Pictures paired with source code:
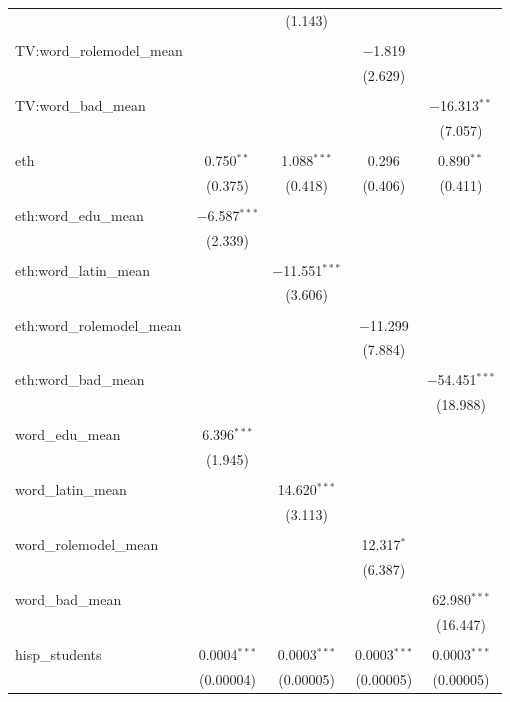 \begin{table}[!htbp]
\begin{tabular}{@{\extracolsep{-2pt}}lcccc}
  &  & (1.143) &  &  \\ 
  & & & & \\ 
 TV:word\_rolemodel\_mean &  &  & $-$1.819 &  \\ 
  &  &  & (2.629) &  \\ 
  & & & & \\ 
 TV:word\_bad\_mean &  &  &  & $-$16.313$^{**}$ \\ 
  &  &  &  & (7.057) \\ 
  & & & & \\ 
 eth & 0.750$^{**}$ & 1.088$^{***}$ & 0.296 & 0.890$^{**}$ \\ 
  & (0.375) & (0.418) & (0.406) & (0.411) \\ 
  & & & & \\ 
 eth:word\_edu\_mean & $-$6.587$^{***}$ &  &  &  \\ 
  & (2.339) &  &  &  \\ 
  & & & & \\ 
 eth:word\_latin\_mean &  & $-$11.551$^{***}$ &  &  \\ 
  &  & (3.606) &  &  \\ 
  & & & & \\ 
 eth:word\_rolemodel\_mean &  &  & $-$11.299 &  \\ 
  &  &  & (7.884) &  \\ 
  & & & & \\ 
 eth:word\_bad\_mean &  &  &  & $-$54.451$^{***}$ \\ 
  &  &  &  & (18.988) \\ 
  & & & & \\ 
 word\_edu\_mean & 6.396$^{***}$ &  &  &  \\ 
  & (1.945) &  &  &  \\ 
  & & & & \\ 
 word\_latin\_mean &  & 14.620$^{***}$ &  &  \\ 
  &  & (3.113) &  &  \\ 
  & & & & \\ 
 word\_rolemodel\_mean &  &  & 12.317$^{*}$ &  \\ 
  &  &  & (6.387) &  \\ 
  & & & & \\ 
 word\_bad\_mean &  &  &  & 62.980$^{***}$ \\ 
  &  &  &  & (16.447) \\ 
  & & & & \\ 
 hisp\_students & 0.0004$^{***}$ & 0.0003$^{***}$ & 0.0003$^{***}$ & 0.0003$^{***}$ \\ 
  & (0.00004) & (0.00005) & (0.00005) & (0.00005) \\ 

\end{tabular}
\end{table}
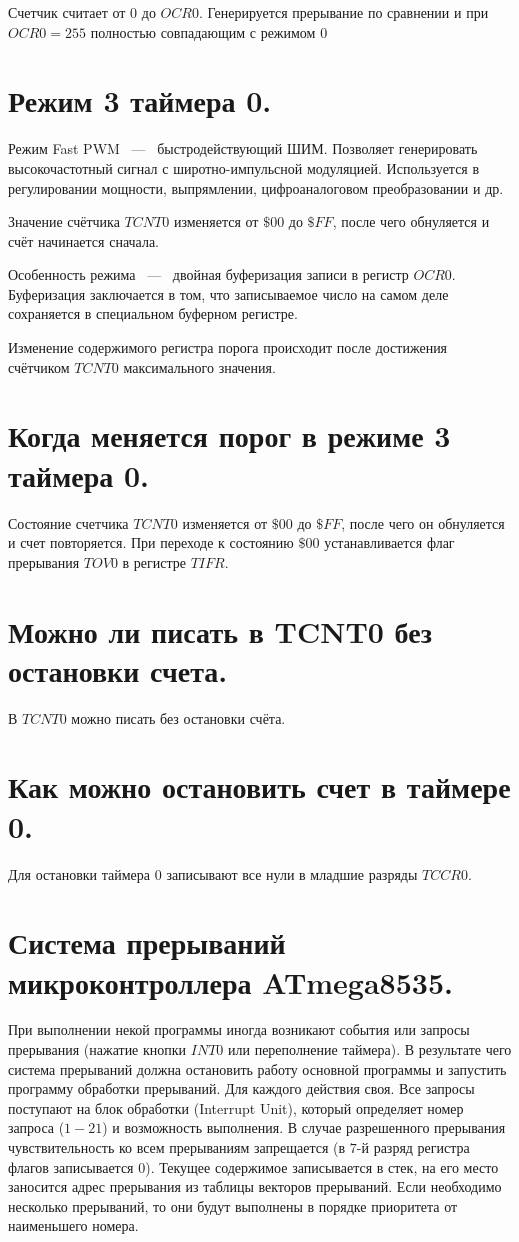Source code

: Счетчик считает от $0$ до $OCR0$. Генерируется прерывание по сравнении и при $OCR0 = 255$ 
полностью совпадающим с режимом $0$

\section{Режим 3 таймера 0.}
Режим Fast PWM ~---~ быстродействующий ШИМ. Позволяет генерировать
высокочастотный сигнал с широтно-импульсной модуляцией. Используется 
в регулировании мощности, выпрямлении, цифроаналоговом преобразовании и др.

Значение счётчика $TCNT0$ изменяется от $\$00$ до $\$FF$, после чего 
обнуляется и счёт начинается сначала. 


Особенность режима ~---~ двойная буферизация записи в регистр $OCR0$.
Буферизация заключается в том, что записываемое число на самом деле сохраняется в
специальном буферном регистре.

Изменение содержимого регистра порога происходит после достижения 
счётчиком $TCNT0$ максимального значения. 

\section{Когда меняется порог в режиме 3 таймера 0.}
Состояние счетчика $TCNT0$ изменяется от $\$00$ до $\$FF$, после чего он обнуляется и счет 
повторяется. При переходе к состоянию $\$00$ устанавливается флаг прерывания $TOV0$ в 
регистре $TIFR$.

\section{Можно ли писать в TCNT0 без остановки счета.}
В $TCNT0$ можно писать без остановки счёта.

\section{Как можно остановить счет в таймере 0.}
Для остановки таймера $0$ записывают все нули в младшие разряды $TCCR0$.

\section{Система прерываний микроконтроллера ATmega8535.}

При выполнении некой программы иногда возникают события или запросы прерывания (нажатие кнопки
$INT0$ или переполнение таймера). В результате чего система прерываний должна остановить
работу основной программы и запустить программу обработки прерываний. Для каждого действия 
своя. Все запросы поступают на блок обработки (Interrupt Unit), который определяет номер 
запроса ($1-21$) и возможность выполнения. В случае разрешенного прерывания чувствительность
ко всем прерываниям запрещается (в $7$-й разряд регистра флагов записывается $0$). Текущее 
содержимое записывается в стек, на его место заносится адрес прерывания из таблицы векторов 
прерываний. Если необходимо несколько прерываний, то они будут выполнены в порядке приоритета 
от наименьшего номера.

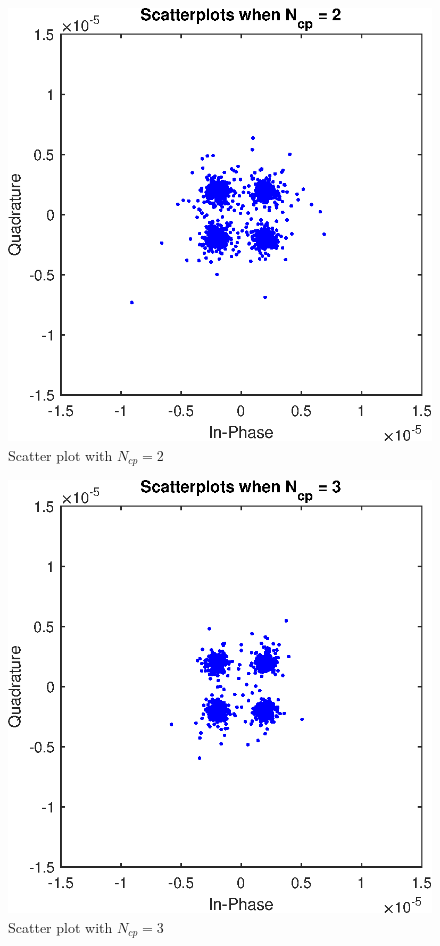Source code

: \documentclass[conference]{IEEEtran}
\begin{document}
\begin{appendices}
\begin{figure}[H]
    \centering
    \includegraphics[width=\linewidth]{images/scatter_Ncp2.eps}
    \caption{Scatter plot with $N_{cp} = 2$}
    \label{Ncp2}
\end{figure}

\begin{figure}[H]
    \centering
    \includegraphics[width=\linewidth]{images/scatter_Ncp3.eps}
    \caption{Scatter plot with $N_{cp} = 3$}
    \label{Ncp3}
\end{figure}


\end{appendices}
\end{document}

▸ What you will do: For this exercise, please output exactly the lines above starting at the line with "Буферизация заключается в" and ending at the line with "ли писать в", ends included.

▸ Reply to the exercise:
Буферизация заключается в том, что записываемое число на самом деле сохраняется в
специальном буферном регистре.

Изменение содержимого регистра порога происходит после достижения 
счётчиком $TCNT0$ максимального значения. 

\section{Когда меняется порог в режиме 3 таймера 0.}
Состояние счетчика $TCNT0$ изменяется от $\$00$ до $\$FF$, после чего он обнуляется и счет 
повторяется. При переходе к состоянию $\$00$ устанавливается флаг прерывания $TOV0$ в 
регистре $TIFR$.

\section{Можно ли писать в TCNT0 без остановки счета.}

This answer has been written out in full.